Required work | Return, from the listing below, every line that includes "Bill".

Task material |
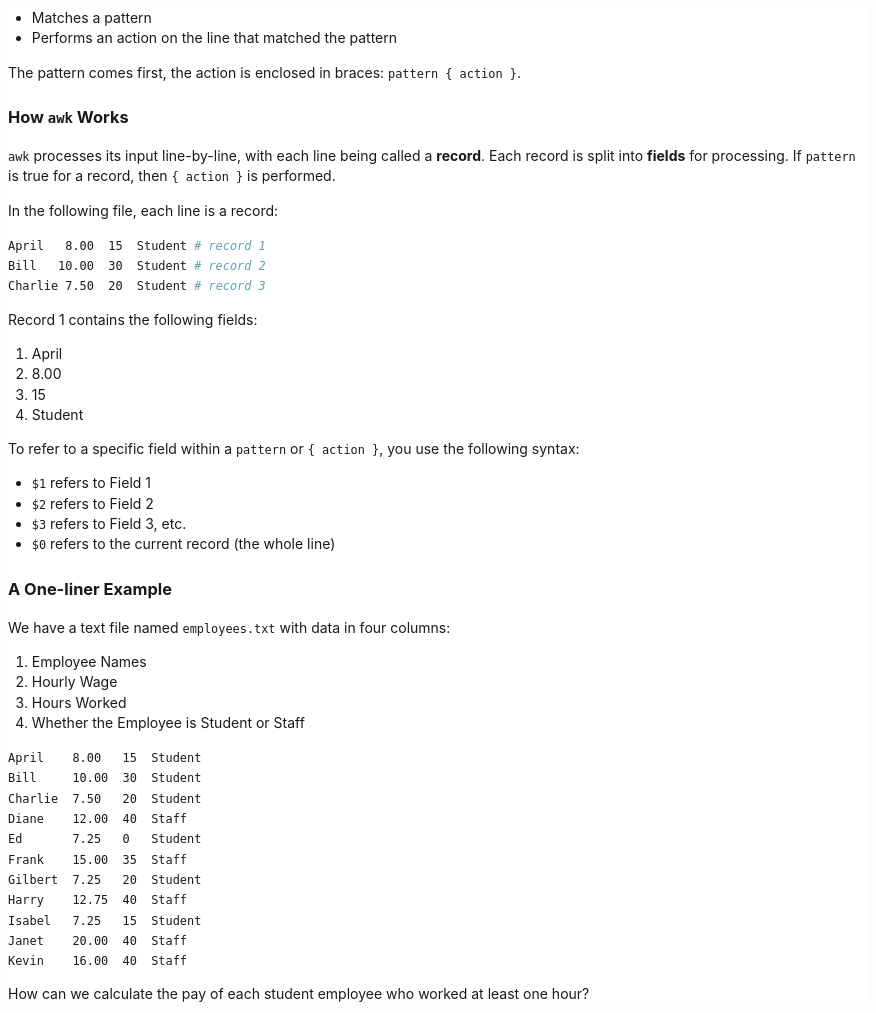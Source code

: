 - Matches a pattern
- Performs an action on the line that matched the pattern

The pattern comes first, the action is enclosed in braces: `pattern { action }`.

### How `awk` Works

`awk` processes its input line-by-line, with each line being called a **record**. Each record is split into **fields** for processing. If `pattern` is true for a record, then `{ action }` is performed.

In the following file, each line is a record:

```bash
April   8.00  15  Student # record 1
Bill   10.00  30  Student # record 2
Charlie 7.50  20  Student # record 3
```

Record 1 contains the following fields:

1. April
1. 8.00
1. 15
1. Student

To refer to a specific field within a `pattern` or `{ action }`, you use the following syntax: 

- `$1` refers to Field 1
- `$2` refers to Field 2
- `$3` refers to Field 3, etc.
- `$0` refers to the current record (the whole line)

### A One-liner Example

We have a text file named `employees.txt` with data in four columns:

1. Employee Names
1. Hourly Wage
1. Hours Worked
1. Whether the Employee is Student or Staff

```
April    8.00   15  Student
Bill     10.00  30  Student
Charlie  7.50   20  Student
Diane    12.00  40  Staff
Ed       7.25   0   Student
Frank    15.00  35  Staff
Gilbert  7.25   20  Student
Harry    12.75  40  Staff
Isabel   7.25   15  Student
Janet    20.00  40  Staff
Kevin    16.00  40  Staff
```

How can we calculate the pay of each student employee who worked at least one hour?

Output for this task |
Bill   10.00  30  Student # record 2
Bill     10.00  30  Student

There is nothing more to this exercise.